Kompasiana adalah platform blog. Konten ini menjadi tanggung jawab bloger dan tidak mewakili pandangan redaksi Kompas.

Terminal Lebak Bulus (id.foursquare.com)

Ada hikmah di setiap jalan yang saya lalui. Agar tidak hilang, cara terbaik adalah merangkainya menjadi sebuah tulisan. Menuliskan kisah hikmah agar menjadi pelajaran buat orang lain. Menulis adalah cara terbaik mengecap rindu yang belum menemukan tempat bernaung.

Hari-hari ini saya melalui jalan Terminal Lebak Bulus-Ciputat. Melangkahkan kaki yang terkadang berat agar studi Master saya cepat selesai.

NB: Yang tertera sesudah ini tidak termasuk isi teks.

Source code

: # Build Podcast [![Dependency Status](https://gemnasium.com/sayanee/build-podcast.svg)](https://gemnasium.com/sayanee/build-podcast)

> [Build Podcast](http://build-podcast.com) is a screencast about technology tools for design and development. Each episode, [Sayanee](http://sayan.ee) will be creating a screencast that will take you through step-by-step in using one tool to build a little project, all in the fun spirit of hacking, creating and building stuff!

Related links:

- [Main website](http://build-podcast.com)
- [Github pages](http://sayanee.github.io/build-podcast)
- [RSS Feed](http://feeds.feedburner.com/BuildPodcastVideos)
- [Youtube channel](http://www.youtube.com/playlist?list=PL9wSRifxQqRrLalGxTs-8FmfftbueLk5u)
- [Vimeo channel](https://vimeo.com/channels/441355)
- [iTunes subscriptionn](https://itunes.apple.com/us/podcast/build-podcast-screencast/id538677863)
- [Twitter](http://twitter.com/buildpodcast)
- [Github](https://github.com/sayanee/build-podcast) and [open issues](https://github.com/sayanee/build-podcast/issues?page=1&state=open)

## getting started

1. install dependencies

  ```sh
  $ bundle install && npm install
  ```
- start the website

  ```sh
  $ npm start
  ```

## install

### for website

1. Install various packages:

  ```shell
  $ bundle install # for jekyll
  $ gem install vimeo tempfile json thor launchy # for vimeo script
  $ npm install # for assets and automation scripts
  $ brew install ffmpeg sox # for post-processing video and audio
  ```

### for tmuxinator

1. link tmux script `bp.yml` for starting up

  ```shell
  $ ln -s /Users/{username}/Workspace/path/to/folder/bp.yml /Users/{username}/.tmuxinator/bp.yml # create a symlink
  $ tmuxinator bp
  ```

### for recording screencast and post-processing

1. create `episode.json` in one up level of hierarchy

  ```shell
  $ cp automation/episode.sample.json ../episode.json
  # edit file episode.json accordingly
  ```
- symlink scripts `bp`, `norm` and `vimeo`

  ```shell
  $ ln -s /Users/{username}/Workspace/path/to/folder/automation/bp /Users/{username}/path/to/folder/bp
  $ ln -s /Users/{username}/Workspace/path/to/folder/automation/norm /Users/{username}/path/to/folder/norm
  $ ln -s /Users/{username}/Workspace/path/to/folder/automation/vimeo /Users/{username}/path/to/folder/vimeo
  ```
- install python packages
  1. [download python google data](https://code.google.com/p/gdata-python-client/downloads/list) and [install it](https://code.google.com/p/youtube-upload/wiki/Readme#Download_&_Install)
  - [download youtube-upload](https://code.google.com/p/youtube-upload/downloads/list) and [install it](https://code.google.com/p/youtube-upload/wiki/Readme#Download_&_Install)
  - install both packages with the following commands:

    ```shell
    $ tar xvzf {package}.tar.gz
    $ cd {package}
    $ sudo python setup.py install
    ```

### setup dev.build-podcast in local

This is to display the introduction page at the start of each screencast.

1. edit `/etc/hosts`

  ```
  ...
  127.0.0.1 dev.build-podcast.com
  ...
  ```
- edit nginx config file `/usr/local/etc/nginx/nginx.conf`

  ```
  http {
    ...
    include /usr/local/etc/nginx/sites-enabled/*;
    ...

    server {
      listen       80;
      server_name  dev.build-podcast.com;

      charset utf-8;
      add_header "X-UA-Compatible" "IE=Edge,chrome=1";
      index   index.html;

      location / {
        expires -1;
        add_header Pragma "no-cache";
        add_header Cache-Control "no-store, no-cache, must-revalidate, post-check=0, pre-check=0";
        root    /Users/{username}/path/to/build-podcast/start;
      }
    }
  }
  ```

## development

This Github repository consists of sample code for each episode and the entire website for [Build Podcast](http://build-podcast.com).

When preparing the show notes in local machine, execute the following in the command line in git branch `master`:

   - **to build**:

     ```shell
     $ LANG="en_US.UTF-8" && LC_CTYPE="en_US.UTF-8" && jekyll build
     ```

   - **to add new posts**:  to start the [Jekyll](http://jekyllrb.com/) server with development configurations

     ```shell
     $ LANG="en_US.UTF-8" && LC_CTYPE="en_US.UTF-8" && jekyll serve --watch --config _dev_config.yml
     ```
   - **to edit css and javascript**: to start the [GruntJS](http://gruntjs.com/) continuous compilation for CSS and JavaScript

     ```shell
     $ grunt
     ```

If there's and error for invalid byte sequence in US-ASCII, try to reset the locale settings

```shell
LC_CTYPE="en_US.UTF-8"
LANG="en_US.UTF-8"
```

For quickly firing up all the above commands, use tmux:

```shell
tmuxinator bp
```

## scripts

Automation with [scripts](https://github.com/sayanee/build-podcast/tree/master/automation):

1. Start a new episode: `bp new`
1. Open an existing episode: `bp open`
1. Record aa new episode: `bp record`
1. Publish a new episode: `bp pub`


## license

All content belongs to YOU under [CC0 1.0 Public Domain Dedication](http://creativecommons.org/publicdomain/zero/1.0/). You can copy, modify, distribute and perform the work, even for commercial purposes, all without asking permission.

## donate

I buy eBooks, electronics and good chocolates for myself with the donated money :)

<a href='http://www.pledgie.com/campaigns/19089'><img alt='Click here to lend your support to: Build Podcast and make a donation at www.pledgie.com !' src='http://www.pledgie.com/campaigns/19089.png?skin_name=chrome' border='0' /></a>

Pagi kemarin saya mengecap kopi di sudut jalan pinggir terminal Lebak Bulus. Ditemani angkot lalu lalang ditambah dengan debu-debu berterbangan.

Menyesap segelas dengan harga tiga ribu rupiah. Bagi saya menyesap kopi di pinggir jalan terasa nikmat. Tidak perlu harus ke kafe yang harganya mahal. Justru di pinggir jalan itu saya menemukan berbagai hikmah. Bisa bercengkerama dengan orang-orang marginal yang kadang diabaikan oleh negara. Kaum marginal yang hanya bisa berjualan di pinggir jalan sebab regulasi tidak memihak pada kemiskinan mereka.

Untuk menikmati segela kopi, saya tidak perlu pergi ke cafe yang menjual kopi yang harganya ratusan ribu rupiah.

Bagi saya, kopi yah tetap kopi rasanya pasti tetap sama. Kopi yang harganya tiga ribu sudah berasa nikmat banget. Menyesap kopi di pinggir jalan sembari bercanda dengan sesama kaum marginal. Menikmati kopi di pinggir jalan sebuah kenikmatan yang tidak kalah dengan nongkrong di cafe mahal.

Saya mengenlanya, sebut saja ibu penjual kopi di pinggir jalan itu 'ibu Minah'. Wajah tuanya tampak tegar menjalani beban hidup yang sulit.

"Harus-harus hati-hati sama sat pol pp mas". Dia membuka pembicaraan saat saya tanyakan apakah aman berjualan di pinggir jalan. Wajahnya tirus meski lelah tetap semangat berjualan kopi dengan gerobak kecil. Panas menyengat tidak ia pedulikan sepanjang hari itu.

"Sruput sruput hem..", dua bola mata saya langsung melek. Padahal tadinya di dalam bis sulit dibuka. Aroma kopi itu telah masuk dalam hidung. Selain saya beberapa orang juga nampak memesan kopi pada ibu Minah.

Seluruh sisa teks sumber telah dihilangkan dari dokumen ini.